Source records:
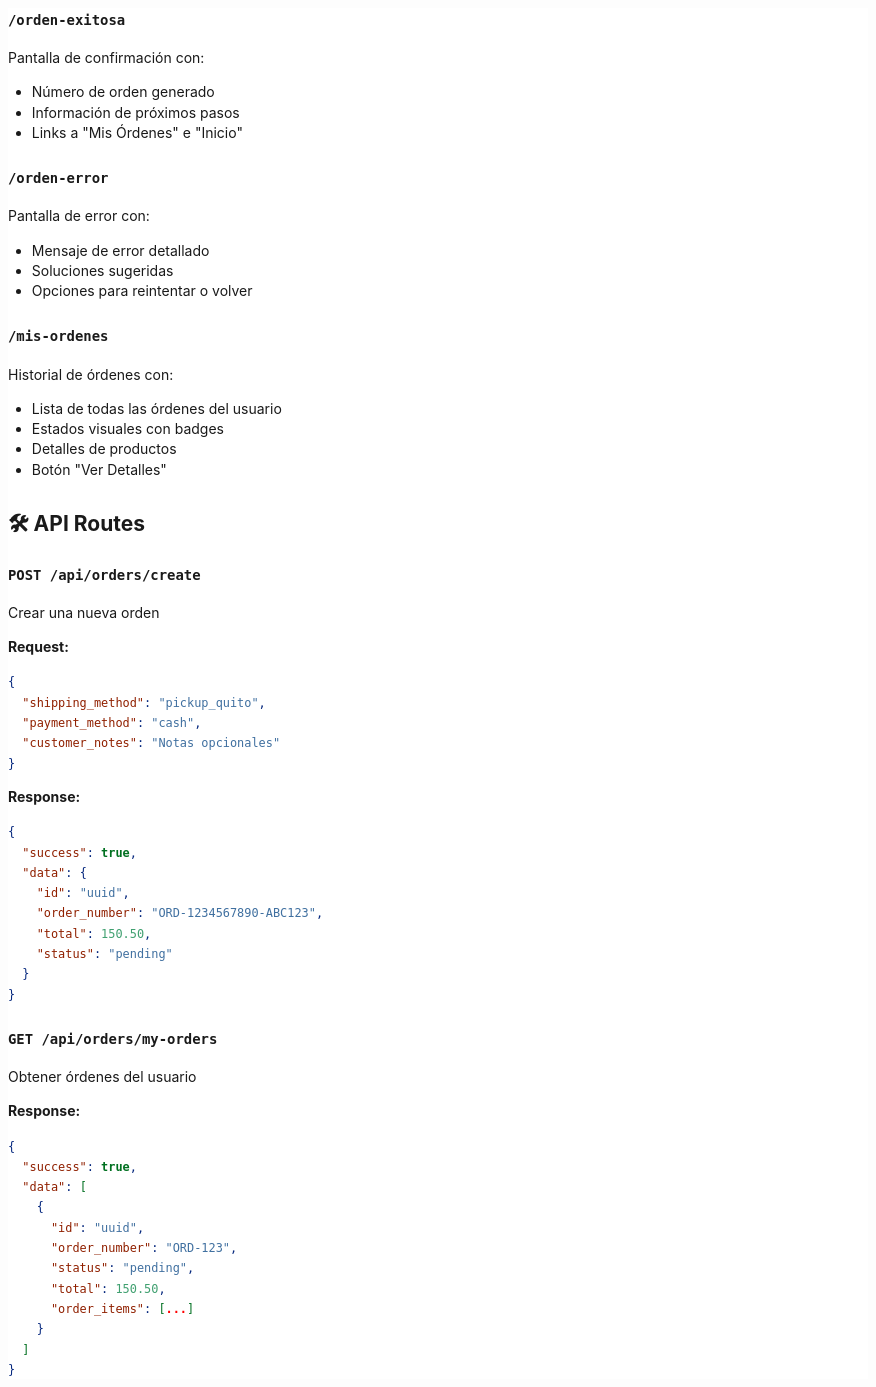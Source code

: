 ### `/orden-exitosa`
Pantalla de confirmación con:
- Número de orden generado
- Información de próximos pasos
- Links a "Mis Órdenes" e "Inicio"

### `/orden-error`
Pantalla de error con:
- Mensaje de error detallado
- Soluciones sugeridas
- Opciones para reintentar o volver

### `/mis-ordenes`
Historial de órdenes con:
- Lista de todas las órdenes del usuario
- Estados visuales con badges
- Detalles de productos
- Botón "Ver Detalles"

## 🛠️ API Routes

### `POST /api/orders/create`
Crear una nueva orden

**Request:**
```json
{
  "shipping_method": "pickup_quito",
  "payment_method": "cash",
  "customer_notes": "Notas opcionales"
}
```

**Response:**
```json
{
  "success": true,
  "data": {
    "id": "uuid",
    "order_number": "ORD-1234567890-ABC123",
    "total": 150.50,
    "status": "pending"
  }
}
```

### `GET /api/orders/my-orders`
Obtener órdenes del usuario

**Response:**
```json
{
  "success": true,
  "data": [
    {
      "id": "uuid",
      "order_number": "ORD-123",
      "status": "pending",
      "total": 150.50,
      "order_items": [...]
    }
  ]
}
```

What the task requires: Using the data above, copy each line that contains "Pantalla".

Written solution:
Pantalla de confirmación con:
Pantalla de error con:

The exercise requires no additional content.